# Tri Power or 4 BRL



## SIXT5GTO (Mar 9, 2010)

I wanted to keep make the 65 as close to stock as possible but was still thinking about putting a tri power set up on the car or find a 4 brl set up for it.
I have always liked the tri power but would be the recommendations,
I hear the tri powers are hard to keep tuned , have more problems and it would lower the value of the car. I was not quite sure about the last one, 
This is the wife's cruiser, She does not mind the go fast stuff, so I just want to keep the thing where she can drive it when she wants,
I am not always around to work on the thing.
Thanks


----------



## Koppster (Jul 27, 2008)

I'm not an expert but I think the "hard to tune" thing is a myth or probably comes from the 64 vacuum linkage units. My understanding is the later 65-up mechanical linkage units work just fine. They are expensive and you really need to do your homework to make sure you aren't buying a pretty piece of junk that will need big time rebuilding. And.....when you get in to tripower there's a whole new numbers matching and tag game for the carbs. 

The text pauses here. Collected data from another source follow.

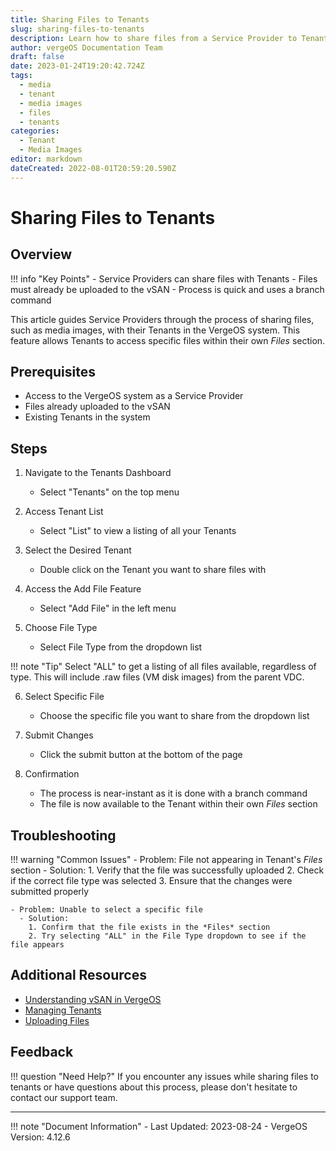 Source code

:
 ```yaml
---
title: Sharing Files to Tenants
slug: sharing-files-to-tenants
description: Learn how to share files from a Service Provider to Tenants in the VergeOS system.
author: vergeOS Documentation Team
draft: false
date: 2023-01-24T19:20:42.724Z
tags:
  - media
  - tenant
  - media images
  - files
  - tenants
categories:
  - Tenant
  - Media Images
editor: markdown
dateCreated: 2022-08-01T20:59:20.590Z
---
```


# Sharing Files to Tenants

## Overview

!!! info "Key Points"
    - Service Providers can share files with Tenants
    - Files must already be uploaded to the vSAN
    - Process is quick and uses a branch command

This article guides Service Providers through the process of sharing files, such as media images, with their Tenants in the VergeOS system. This feature allows Tenants to access specific files within their own *Files* section.

## Prerequisites

- Access to the VergeOS system as a Service Provider
- Files already uploaded to the vSAN
- Existing Tenants in the system

## Steps

1. Navigate to the Tenants Dashboard
   - Select "Tenants" on the top menu 

2. Access Tenant List
   - Select "List" to view a listing of all your Tenants

3. Select the Desired Tenant
   - Double click on the Tenant you want to share files with

4. Access the Add File Feature
   - Select "Add File" in the left menu

5. Choose File Type
   - Select File Type from the dropdown list
   
!!! note "Tip"
    Select "ALL" to get a listing of all files available, regardless of type. This will include .raw files (VM disk images) from the parent VDC.

6. Select Specific File
   - Choose the specific file you want to share from the dropdown list

7. Submit Changes
   - Click the submit button at the bottom of the page

8. Confirmation
   - The process is near-instant as it is done with a branch command
   - The file is now available to the Tenant within their own *Files* section

## Troubleshooting

!!! warning "Common Issues"
    - Problem: File not appearing in Tenant's *Files* section
      - Solution: 
        1. Verify that the file was successfully uploaded
        2. Check if the correct file type was selected
        3. Ensure that the changes were submitted properly

    - Problem: Unable to select a specific file
      - Solution: 
        1. Confirm that the file exists in the *Files* section
        2. Try selecting "ALL" in the File Type dropdown to see if the file appears

## Additional Resources

- [Understanding vSAN in VergeOS](/product-guide/storage/vsan-architecture)
- [Managing Tenants](/product-guide/tenants/create-tenants)
- [Uploading Files](/product-guide/storage/uploading-files-to-vsan)

## Feedback

!!! question "Need Help?"
    If you encounter any issues while sharing files to tenants or have questions about this process, please don't hesitate to contact our support team.

---

!!! note "Document Information"
    - Last Updated: 2023-08-24
    - VergeOS Version: 4.12.6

As for value, tri-power will likely increase the appeal for your car, most folks associate tri-power with GTOs.

Horsepower-wise, I've seen specs that show the 4-bbl's produce as much if not more horespower "depending" on the carb and engine configuration.

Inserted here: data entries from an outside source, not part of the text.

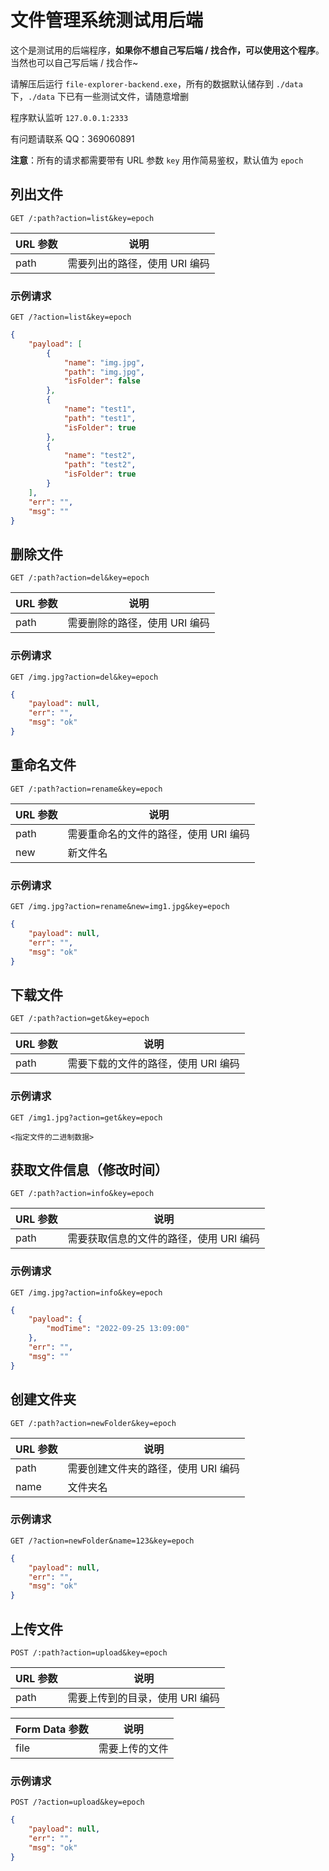 # 文件管理系统测试用后端

这个是测试用的后端程序，**如果你不想自己写后端 / 找合作，可以使用这个程序**。当然也可以自己写后端 / 找合作~

请解压后运行 `file-explorer-backend.exe`，所有的数据默认储存到 `./data` 下，`./data` 下已有一些测试文件，请随意增删

程序默认监听 `127.0.0.1:2333`

有问题请联系 QQ：369060891

**注意**：所有的请求都需要带有 URL 参数 `key` 用作简易鉴权，默认值为 `epoch`

## 列出文件

```
GET /:path?action=list&key=epoch
```

| URL 参数 | 说明                          |
| -------- | ----------------------------- |
| path     | 需要列出的路径，使用 URI 编码 |

### 示例请求

```
GET /?action=list&key=epoch
```

```json
{
    "payload": [
        {
            "name": "img.jpg",
            "path": "img.jpg",
            "isFolder": false
        },
        {
            "name": "test1",
            "path": "test1",
            "isFolder": true
        },
        {
            "name": "test2",
            "path": "test2",
            "isFolder": true
        }
    ],
    "err": "",
    "msg": ""
}
```

## 删除文件

```
GET /:path?action=del&key=epoch
```

| URL 参数 | 说明                          |
| -------- | ----------------------------- |
| path     | 需要删除的路径，使用 URI 编码 |

### 示例请求

```
GET /img.jpg?action=del&key=epoch
```

```json
{
    "payload": null,
    "err": "",
    "msg": "ok"
}
```

## 重命名文件

```
GET /:path?action=rename&key=epoch
```

| URL 参数 | 说明                                  |
| -------- | ------------------------------------- |
| path     | 需要重命名的文件的路径，使用 URI 编码 |
| new      | 新文件名                              |

### 示例请求

```
GET /img.jpg?action=rename&new=img1.jpg&key=epoch
```

```json
{
    "payload": null,
    "err": "",
    "msg": "ok"
}
```

## 下载文件

```
GET /:path?action=get&key=epoch
```

| URL 参数 | 说明                                |
| -------- | ----------------------------------- |
| path     | 需要下载的文件的路径，使用 URI 编码 |

### 示例请求

```
GET /img1.jpg?action=get&key=epoch
```

```
<指定文件的二进制数据>
```

## 获取文件信息（修改时间）

```
GET /:path?action=info&key=epoch
```

| URL 参数 | 说明                                    |
| -------- | --------------------------------------- |
| path     | 需要获取信息的文件的路径，使用 URI 编码 |

### 示例请求 

```
GET /img.jpg?action=info&key=epoch
```

```json
{
    "payload": {
        "modTime": "2022-09-25 13:09:00"
    },
    "err": "",
    "msg": ""
}
```

## 创建文件夹

```
GET /:path?action=newFolder&key=epoch
```

| URL 参数 | 说明                                |
| -------- | ----------------------------------- |
| path     | 需要创建文件夹的路径，使用 URI 编码 |
| name     | 文件夹名                            |

### 示例请求

```
GET /?action=newFolder&name=123&key=epoch
```

```json
{
    "payload": null,
    "err": "",
    "msg": "ok"
}
```

## 上传文件

```
POST /:path?action=upload&key=epoch
```

| URL 参数 | 说明                            |
| -------- | ------------------------------- |
| path     | 需要上传到的目录，使用 URI 编码 |

| Form Data 参数 | 说明           |
| -------------- | -------------- |
| file           | 需要上传的文件 |

### 示例请求

```
POST /?action=upload&key=epoch
```

```json
{
    "payload": null,
    "err": "",
    "msg": "ok"
}
```

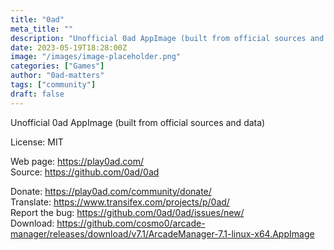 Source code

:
 ```yaml
---
title: "0ad"
meta_title: ""
description: "Unofficial 0ad AppImage (built from official sources and data)"
date: 2023-05-19T18:28:00Z
image: "/images/image-placeholder.png"
categories: ["Games"]
author: "0ad-matters"
tags: ["community"]
draft: false
---
```


Unofficial 0ad AppImage (built from official sources and data)

License: MIT

Web page: https://play0ad.com/  
Source: https://github.com/0ad/0ad

Donate: https://play0ad.com/community/donate/    
Translate: https://www.transifex.com/projects/p/0ad/  
Report the bug: https://github.com/0ad/0ad/issues/new/    
Download: https://github.com/cosmo0/arcade-manager/releases/download/v7.1/ArcadeManager-7.1-linux-x64.AppImage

If you go 4-bbl, I'd recommend you spend some bucks and get Cliff Ruggles to build a Rochester Quadrajet for you. I have an Edelbrock and it is "okay" but I plan to replace it with a Rochester.

Again, I'm no expert, just repeating what I think I've gleaned from the real motorheads on this forum and others.

Rick


----------



## Rukee (Feb 8, 2007)

I'd do the tri-power, once set-up you really don't mess with it. Been 16yrs on mine with only filter changes.


----------



## 05GTO (Oct 6, 2004)

The only time I see a 64 or 65's value lessened by a tri-power is when you have a PHS numbers matching 4 bbl car that someone has changed. In some cases the car will retain the highest market value if the correct carter afb 4 bbl carb and manifold are included with the sale of a tri powered car.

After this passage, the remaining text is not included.